According to Georgia’s National Tourism Administration, a total of 1.7 million foreigners, including some 200,000 Russians, visited Georgia in the first five months of 2013. In the same period last year, the country was visited by over 1.2 million people, over 100,000 of them Russians.
Russia introduced a visa regime with Georgia in December 2000, citing security threats. Since 2008, when the two countries severed diplomatic ties over a brief military conflict in the de-facto independent republic of South Ossetia, Georgians can apply for a Russian visa only to visit their close relatives or “in cases of humanitarian emergency.” Georgia unilaterally scrapped visas for Russians in February 29, 2012.

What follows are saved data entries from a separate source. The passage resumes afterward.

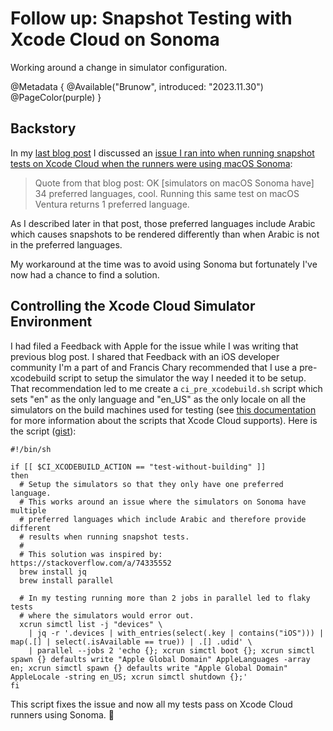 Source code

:# Follow up: Snapshot Testing with Xcode Cloud on Sonoma

Working around a change in simulator configuration. 

@Metadata {
  @Available("Brunow", introduced: "2023.11.30")
  @PageColor(purple)
}

## Backstory

In my [last blog post](<doc:10-21-here-be-dragons-snapshot-testing-edition>) I
discussed an 
[issue I ran into when running snapshot tests on Xcode Cloud when the runners were using macOS Sonoma](<doc:10-21-here-be-dragons-snapshot-testing-edition#macOS-Sonoma-Rendering-Differently-on-Xcode-Clouds-Intel-machines>):

> Quote from that blog post: OK [simulators on macOS Sonoma have] 34 preferred languages, cool.
> Running this same test on macOS Ventura returns 1 preferred language.

As I described later in that post, those preferred languages include Arabic
which causes snapshots to be rendered differently than when Arabic is not in the
preferred languages.

My workaround at the time was to avoid using Sonoma but fortunately I've now had
a chance to find a solution.

## Controlling the Xcode Cloud Simulator Environment

I had filed a Feedback with Apple for the issue while I was writing that
previous blog post. I shared that Feedback with an iOS developer community I'm a
part of and Francis Chary recommended that I use a pre-xcodebuild script to
setup the  simulator the way I needed it to be setup. That recommendation led to
me create a `ci_pre_xcodebuild.sh` script which sets "en" as the only language
and "en_US" as the only locale on all the simulators on the build machines used
for testing (see [this documentation](https://developer.apple.com/documentation/Xcode/Writing-Custom-Build-Scripts)
for more information about the scripts that Xcode Cloud supports). Here is the
script ([gist](https://gist.github.com/DavidBrunow/3ef4a1fa3e61c09411270c7c181c3174)):

```shell
#!/bin/sh

if [[ $CI_XCODEBUILD_ACTION == "test-without-building" ]]
then
  # Setup the simulators so that they only have one preferred language.
  # This works around an issue where the simulators on Sonoma have multiple
  # preferred languages which include Arabic and therefore provide different
  # results when running snapshot tests.
  #
  # This solution was inspired by: https://stackoverflow.com/a/74335552
  brew install jq
  brew install parallel

  # In my testing running more than 2 jobs in parallel led to flaky tests
  # where the simulators would error out.
  xcrun simctl list -j "devices" \
    | jq -r '.devices | with_entries(select(.key | contains("iOS"))) | map(.[] | select(.isAvailable == true)) | .[] .udid' \
    | parallel --jobs 2 'echo {}; xcrun simctl boot {}; xcrun simctl spawn {} defaults write "Apple Global Domain" AppleLanguages -array en; xcrun simctl spawn {} defaults write "Apple Global Domain" AppleLocale -string en_US; xcrun simctl shutdown {};'
fi
```

This script fixes the issue and now all my tests pass on Xcode Cloud runners
using Sonoma. 🎉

Relations between the two neighbors, which have been strained ever since Georgia gained independence from the USSR, began to improve after Georgia’s new government was elected in the October 1, 2012. Ivanishvili, who became prime minister after his coalition won the polls, said normalizing ties with Russia was among his top priorities.
Ivanishvili said earlier on Wednesday that even though Moscow and Tbilisi are unlikely to restore diplomatic ties by the time Russia holds the 2014 Winter Olympic Games in its southern Black Sea resort of Sochi, negotiations are ongoing on visa facilitation and resumption of direct regular flights.